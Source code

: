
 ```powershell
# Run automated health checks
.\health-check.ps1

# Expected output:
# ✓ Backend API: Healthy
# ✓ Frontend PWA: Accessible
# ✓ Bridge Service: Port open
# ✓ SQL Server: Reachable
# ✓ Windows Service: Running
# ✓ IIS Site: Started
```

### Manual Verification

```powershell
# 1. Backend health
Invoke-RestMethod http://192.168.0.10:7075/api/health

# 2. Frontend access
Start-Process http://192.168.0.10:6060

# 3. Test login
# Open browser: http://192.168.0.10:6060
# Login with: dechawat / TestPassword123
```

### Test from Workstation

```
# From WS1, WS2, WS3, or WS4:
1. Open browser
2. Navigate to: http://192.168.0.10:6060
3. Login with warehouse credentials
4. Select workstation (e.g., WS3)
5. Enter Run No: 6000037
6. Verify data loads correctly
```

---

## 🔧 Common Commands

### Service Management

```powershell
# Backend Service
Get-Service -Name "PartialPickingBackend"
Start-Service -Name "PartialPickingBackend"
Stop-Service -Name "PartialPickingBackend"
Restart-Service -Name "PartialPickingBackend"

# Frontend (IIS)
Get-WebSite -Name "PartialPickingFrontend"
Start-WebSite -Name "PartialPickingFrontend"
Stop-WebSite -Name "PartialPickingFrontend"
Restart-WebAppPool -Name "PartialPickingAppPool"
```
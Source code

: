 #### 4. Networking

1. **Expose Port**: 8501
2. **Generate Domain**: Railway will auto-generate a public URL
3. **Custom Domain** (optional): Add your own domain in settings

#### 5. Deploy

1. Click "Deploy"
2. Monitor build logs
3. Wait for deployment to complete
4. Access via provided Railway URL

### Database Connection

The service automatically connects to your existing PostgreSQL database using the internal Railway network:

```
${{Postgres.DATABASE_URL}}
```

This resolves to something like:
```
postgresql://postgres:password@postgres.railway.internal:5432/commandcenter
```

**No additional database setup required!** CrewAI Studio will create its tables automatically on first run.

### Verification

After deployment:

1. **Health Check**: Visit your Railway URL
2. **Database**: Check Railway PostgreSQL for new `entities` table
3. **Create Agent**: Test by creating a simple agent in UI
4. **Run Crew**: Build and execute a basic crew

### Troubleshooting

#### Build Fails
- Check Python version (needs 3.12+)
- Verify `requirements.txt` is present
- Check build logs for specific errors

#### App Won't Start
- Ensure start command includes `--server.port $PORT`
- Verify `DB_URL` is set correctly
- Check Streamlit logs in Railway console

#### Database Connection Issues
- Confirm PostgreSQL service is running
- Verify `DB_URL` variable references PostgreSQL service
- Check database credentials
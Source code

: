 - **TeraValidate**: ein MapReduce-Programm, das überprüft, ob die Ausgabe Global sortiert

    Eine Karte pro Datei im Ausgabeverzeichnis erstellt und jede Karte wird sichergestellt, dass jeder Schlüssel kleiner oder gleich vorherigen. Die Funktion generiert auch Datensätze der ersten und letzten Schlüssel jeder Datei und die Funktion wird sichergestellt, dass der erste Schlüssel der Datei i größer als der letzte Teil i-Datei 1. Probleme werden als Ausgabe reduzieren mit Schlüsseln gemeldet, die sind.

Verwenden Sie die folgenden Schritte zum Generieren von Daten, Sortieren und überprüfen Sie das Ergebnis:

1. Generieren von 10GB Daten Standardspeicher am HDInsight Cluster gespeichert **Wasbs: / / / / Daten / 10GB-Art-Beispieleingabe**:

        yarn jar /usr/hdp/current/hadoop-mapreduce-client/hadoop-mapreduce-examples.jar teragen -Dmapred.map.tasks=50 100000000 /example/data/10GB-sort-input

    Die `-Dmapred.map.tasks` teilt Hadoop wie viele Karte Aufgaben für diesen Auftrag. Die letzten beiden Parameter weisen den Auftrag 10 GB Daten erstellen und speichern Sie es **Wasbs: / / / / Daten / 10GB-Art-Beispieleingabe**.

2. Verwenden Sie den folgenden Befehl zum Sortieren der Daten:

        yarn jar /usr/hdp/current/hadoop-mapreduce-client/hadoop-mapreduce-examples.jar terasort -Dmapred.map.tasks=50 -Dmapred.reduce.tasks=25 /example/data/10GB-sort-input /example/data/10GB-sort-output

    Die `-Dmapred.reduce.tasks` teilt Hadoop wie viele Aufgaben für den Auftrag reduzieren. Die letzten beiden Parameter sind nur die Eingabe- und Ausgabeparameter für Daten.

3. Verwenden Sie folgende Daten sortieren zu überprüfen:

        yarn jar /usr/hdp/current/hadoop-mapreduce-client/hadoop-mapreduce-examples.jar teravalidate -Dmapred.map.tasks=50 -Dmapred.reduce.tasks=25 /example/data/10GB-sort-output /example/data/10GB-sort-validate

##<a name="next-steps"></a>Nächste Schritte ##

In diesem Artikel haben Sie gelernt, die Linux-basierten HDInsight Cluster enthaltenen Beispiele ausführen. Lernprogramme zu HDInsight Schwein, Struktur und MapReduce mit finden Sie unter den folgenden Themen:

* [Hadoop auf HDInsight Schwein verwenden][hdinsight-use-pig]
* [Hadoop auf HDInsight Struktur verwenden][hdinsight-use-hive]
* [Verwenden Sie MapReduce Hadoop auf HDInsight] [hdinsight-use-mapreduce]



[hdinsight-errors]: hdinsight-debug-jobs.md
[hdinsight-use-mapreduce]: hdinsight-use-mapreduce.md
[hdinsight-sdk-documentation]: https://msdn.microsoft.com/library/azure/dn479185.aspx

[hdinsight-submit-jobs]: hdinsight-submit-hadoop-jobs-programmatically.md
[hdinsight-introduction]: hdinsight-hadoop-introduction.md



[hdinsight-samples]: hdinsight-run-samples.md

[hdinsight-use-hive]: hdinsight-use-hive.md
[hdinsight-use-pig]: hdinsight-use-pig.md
++++++++
A single number is required: how many lines in the material hold the word "client".

WRITTEN RESPONSE
3